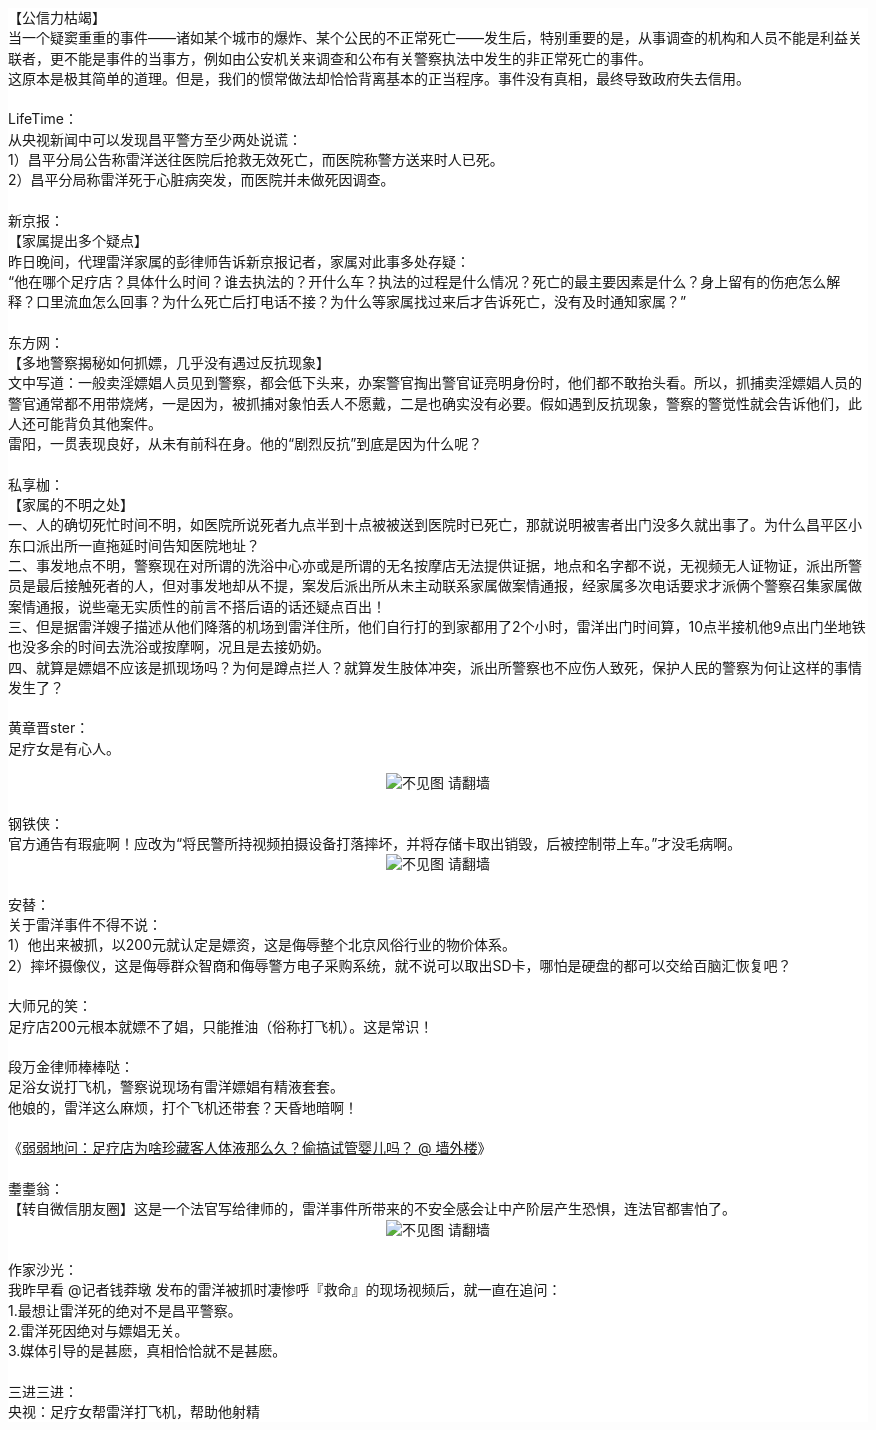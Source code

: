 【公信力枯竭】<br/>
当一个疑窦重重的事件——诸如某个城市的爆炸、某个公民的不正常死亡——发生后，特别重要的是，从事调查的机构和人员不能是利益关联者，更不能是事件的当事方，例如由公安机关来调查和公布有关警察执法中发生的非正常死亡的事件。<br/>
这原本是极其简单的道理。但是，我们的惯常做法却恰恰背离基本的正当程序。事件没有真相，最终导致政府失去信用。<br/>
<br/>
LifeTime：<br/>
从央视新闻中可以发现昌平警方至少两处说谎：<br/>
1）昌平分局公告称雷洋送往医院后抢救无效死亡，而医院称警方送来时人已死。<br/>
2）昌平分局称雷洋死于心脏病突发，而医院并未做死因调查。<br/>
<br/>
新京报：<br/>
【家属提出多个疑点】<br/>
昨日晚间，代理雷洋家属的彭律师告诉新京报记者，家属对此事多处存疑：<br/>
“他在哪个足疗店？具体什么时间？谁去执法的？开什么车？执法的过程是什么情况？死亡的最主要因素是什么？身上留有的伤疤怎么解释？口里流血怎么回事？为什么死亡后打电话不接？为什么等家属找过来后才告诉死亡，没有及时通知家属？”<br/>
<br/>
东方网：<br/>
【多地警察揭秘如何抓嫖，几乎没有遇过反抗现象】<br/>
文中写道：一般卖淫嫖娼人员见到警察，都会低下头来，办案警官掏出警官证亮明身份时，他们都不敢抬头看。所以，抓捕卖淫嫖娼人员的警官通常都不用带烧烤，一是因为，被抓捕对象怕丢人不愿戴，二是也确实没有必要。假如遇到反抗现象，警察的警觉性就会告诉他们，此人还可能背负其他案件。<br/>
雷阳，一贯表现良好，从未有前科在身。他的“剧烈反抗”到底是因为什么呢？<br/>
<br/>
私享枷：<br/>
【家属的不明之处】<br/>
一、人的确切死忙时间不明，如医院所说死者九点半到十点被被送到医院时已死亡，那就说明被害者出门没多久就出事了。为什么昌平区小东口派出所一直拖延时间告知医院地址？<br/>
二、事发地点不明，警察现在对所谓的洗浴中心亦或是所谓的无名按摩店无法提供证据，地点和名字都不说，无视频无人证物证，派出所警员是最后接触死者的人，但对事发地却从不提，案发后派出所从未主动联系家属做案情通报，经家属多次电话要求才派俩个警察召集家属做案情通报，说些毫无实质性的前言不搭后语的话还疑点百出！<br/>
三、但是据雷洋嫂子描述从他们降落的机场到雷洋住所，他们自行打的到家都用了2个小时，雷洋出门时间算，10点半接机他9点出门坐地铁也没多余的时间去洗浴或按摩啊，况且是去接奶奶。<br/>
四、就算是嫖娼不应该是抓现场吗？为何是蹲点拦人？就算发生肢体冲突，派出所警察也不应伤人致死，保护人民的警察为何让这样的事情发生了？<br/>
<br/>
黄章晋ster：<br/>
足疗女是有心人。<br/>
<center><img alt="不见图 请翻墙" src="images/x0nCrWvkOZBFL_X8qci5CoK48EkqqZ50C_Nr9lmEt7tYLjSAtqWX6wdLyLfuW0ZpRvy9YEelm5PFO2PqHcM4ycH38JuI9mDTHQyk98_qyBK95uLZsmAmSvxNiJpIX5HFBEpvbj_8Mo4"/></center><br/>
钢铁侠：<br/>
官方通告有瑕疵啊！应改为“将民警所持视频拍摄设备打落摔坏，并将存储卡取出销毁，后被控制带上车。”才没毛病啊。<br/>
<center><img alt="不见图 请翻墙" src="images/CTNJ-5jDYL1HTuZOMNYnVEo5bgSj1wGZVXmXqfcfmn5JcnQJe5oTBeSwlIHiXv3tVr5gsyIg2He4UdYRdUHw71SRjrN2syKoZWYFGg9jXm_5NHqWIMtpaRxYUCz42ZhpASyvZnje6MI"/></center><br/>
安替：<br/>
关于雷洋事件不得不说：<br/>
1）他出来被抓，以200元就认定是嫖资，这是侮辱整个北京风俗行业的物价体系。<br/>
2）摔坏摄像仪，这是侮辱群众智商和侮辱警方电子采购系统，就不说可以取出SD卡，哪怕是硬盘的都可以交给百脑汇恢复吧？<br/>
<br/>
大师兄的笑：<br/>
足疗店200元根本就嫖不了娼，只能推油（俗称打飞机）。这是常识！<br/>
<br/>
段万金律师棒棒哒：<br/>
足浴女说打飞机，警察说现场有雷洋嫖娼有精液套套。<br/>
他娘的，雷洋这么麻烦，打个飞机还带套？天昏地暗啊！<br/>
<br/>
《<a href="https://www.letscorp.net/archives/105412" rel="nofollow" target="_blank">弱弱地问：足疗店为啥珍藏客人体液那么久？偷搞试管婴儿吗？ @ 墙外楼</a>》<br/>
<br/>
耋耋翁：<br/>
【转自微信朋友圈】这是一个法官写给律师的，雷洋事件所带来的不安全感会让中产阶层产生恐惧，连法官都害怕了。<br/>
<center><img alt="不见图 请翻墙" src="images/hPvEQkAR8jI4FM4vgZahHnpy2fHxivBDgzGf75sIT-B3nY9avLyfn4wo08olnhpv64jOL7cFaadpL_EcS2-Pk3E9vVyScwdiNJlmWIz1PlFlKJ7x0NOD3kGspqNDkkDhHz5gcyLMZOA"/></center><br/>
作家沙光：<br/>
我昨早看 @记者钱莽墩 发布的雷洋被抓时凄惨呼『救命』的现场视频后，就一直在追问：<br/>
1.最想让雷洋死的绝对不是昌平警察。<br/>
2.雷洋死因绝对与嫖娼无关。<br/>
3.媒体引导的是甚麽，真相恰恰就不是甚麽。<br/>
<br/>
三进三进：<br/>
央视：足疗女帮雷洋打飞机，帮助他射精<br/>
********************
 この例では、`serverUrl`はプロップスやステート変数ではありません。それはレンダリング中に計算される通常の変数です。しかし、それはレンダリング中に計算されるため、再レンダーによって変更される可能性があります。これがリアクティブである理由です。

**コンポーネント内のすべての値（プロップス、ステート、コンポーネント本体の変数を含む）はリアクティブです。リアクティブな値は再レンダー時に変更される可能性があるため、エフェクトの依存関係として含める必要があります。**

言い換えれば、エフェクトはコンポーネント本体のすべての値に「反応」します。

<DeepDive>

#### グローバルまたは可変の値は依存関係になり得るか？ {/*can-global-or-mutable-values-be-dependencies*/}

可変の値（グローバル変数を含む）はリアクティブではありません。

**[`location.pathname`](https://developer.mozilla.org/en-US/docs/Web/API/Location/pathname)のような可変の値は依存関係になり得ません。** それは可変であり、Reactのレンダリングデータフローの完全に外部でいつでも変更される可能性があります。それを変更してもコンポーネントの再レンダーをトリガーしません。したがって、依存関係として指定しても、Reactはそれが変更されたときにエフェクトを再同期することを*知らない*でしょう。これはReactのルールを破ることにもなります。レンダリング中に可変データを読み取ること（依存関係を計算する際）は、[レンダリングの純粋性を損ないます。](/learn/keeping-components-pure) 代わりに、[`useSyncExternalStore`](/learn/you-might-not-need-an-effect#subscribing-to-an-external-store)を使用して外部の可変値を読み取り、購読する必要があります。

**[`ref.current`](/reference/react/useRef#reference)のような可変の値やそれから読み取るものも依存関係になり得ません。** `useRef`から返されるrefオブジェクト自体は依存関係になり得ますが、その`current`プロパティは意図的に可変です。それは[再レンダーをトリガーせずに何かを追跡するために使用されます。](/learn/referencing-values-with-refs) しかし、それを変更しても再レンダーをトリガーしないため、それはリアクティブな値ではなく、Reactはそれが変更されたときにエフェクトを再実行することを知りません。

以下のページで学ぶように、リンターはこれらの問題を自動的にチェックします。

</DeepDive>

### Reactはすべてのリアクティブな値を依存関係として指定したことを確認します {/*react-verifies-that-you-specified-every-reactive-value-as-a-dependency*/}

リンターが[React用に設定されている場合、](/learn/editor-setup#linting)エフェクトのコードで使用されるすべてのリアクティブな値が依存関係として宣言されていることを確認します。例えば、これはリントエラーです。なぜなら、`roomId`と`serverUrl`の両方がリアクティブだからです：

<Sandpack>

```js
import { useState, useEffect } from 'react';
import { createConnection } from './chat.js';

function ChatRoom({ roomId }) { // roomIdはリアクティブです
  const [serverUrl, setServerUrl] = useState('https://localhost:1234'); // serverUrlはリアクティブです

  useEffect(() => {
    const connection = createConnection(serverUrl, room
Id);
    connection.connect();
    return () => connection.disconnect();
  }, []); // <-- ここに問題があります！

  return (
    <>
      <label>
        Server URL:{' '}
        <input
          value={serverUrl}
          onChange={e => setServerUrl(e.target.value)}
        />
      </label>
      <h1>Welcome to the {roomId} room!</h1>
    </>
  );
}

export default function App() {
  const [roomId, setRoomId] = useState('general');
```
********************
Copy out each line of the entries above that holds "center".

<center><img alt="不见图 请翻墙" src="images/x0nCrWvkOZBFL_X8qci5CoK48EkqqZ50C_Nr9lmEt7tYLjSAtqWX6wdLyLfuW0ZpRvy9YEelm5PFO2PqHcM4ycH38JuI9mDTHQyk98_qyBK95uLZsmAmSvxNiJpIX5HFBEpvbj_8Mo4"/></center><br/>
<center><img alt="不见图 请翻墙" src="images/CTNJ-5jDYL1HTuZOMNYnVEo5bgSj1wGZVXmXqfcfmn5JcnQJe5oTBeSwlIHiXv3tVr5gsyIg2He4UdYRdUHw71SRjrN2syKoZWYFGg9jXm_5NHqWIMtpaRxYUCz42ZhpASyvZnje6MI"/></center><br/>
<center><img alt="不见图 请翻墙" src="images/hPvEQkAR8jI4FM4vgZahHnpy2fHxivBDgzGf75sIT-B3nY9avLyfn4wo08olnhpv64jOL7cFaadpL_EcS2-Pk3E9vVyScwdiNJlmWIz1PlFlKJ7x0NOD3kGspqNDkkDhHz5gcyLMZOA"/></center><br/>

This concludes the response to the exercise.